The UAE now hosts 680 longevity companies and 670 investors across 100 innovation hubs spanning PharmTech, telemedicine, advanced cosmetics, mental health, and wellness, making longevity a full economic sector. The Institute for Healthier Living Abu Dhabi is building a Healthy Longevity Medicine ecosystem with longevity-focused clinical care, innovation hubs, and population health research, while government-level commitment is evident through Abu Dhabi’s Department of Health convening global forums to accelerate personalized healthcare and longevity science.

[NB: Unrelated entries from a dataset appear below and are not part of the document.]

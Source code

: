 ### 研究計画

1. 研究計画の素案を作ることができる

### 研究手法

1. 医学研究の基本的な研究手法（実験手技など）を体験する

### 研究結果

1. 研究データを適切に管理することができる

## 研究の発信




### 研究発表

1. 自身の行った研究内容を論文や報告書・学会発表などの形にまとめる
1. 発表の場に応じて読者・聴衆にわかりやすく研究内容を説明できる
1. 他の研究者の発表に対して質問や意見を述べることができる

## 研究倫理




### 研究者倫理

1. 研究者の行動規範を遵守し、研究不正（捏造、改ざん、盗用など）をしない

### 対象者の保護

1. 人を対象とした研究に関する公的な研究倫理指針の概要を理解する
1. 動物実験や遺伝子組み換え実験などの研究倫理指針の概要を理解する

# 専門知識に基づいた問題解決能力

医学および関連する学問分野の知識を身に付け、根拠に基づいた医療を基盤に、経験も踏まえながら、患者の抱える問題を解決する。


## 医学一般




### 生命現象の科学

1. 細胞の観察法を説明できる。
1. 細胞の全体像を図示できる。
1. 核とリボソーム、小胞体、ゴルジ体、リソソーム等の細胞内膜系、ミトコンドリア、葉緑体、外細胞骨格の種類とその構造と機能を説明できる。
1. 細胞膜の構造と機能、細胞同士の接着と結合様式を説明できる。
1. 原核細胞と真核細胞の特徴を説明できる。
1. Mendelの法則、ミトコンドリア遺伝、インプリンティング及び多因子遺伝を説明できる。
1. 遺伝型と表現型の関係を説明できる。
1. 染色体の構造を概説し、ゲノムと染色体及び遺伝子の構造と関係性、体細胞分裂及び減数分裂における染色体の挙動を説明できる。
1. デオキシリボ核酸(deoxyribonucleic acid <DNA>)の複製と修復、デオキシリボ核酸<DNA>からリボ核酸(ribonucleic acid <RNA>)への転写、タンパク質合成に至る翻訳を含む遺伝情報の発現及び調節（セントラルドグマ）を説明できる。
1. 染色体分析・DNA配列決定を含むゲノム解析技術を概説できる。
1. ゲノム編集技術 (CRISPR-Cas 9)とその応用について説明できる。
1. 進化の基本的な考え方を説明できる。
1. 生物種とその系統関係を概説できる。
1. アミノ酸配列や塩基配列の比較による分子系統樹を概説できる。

Beyond the Hype: The Human Element
But here’s the uncomfortable truth: more AI doesn’t automatically mean better health. Like millions of others tracking sleep, monitoring recovery, and measuring stress variability, we risk becoming surrounded by dashboards of health metrics where everything is quantified and notified, yet the more data we collect, the more a critical question emerges—are we actually healthier, or simply more informed about our anxiety?
The healthcare system risks repeating the same mistake enterprises made with digital transformation, adding layers of technology without redesigning the underlying architecture, creating more apps, more portals, more fragmented experiences, with noise disguised as progress.
Harvard Medical School researchers have highlighted how AI can already match or exceed clinicians in specific diagnostic tasks, particularly in imaging and pattern recognition, while MIT’s Jameel Clinic has demonstrated how machine learning models can accelerate drug discovery cycles from years to months, and McKinsey estimates that generative AI could unlock up to $100 billion annually in value across pharma and medical products alone.
Yet the promise of AI in aging is not about adding intelligence everywhere,it’s about reducing friction and elevating judgment through agentic AI systems capable of orchestrating actions autonomously across complex environments, moving healthcare from reactive to anticipatory with adaptive health pathways tailored to biology, behavior, and environment instead of generic wellness advice.
We must be careful because biology is not software, data can be biased, predictions can be misinterpreted, and AI systems trained predominantly on specific datasets may fail in other populations, making governance, explainability, and medical accountability foundational requirements rather than afterthoughts.
The Bigger Picture
From a technology executive’s perspective, the next decade will redefine healthcare economics as systems shift from hospital-centered to prevention-centered models, payment structures evolve toward outcome-based frameworks, and AI doesn’t replace physicians but enables those who leverage it to outperform those who don’t.
The Middle East understands this transformation, with the UAE’s push into genomics and Saudi Arabia’s investments in biotech and digital health reflecting recognition that longevity will shape national competitiveness, where healthy lifespan, not just GDP, will define prosperity.
In these nations where governments are investing heavily in smart hospitals, genomics programs, and national AI strategies, the opportunity is enormous as they position themselves as global hubs for the future of healthspan and aging, demonstrating that AI is moving from experimentation to infrastructure with longevity becoming a national economic and healthcare priority.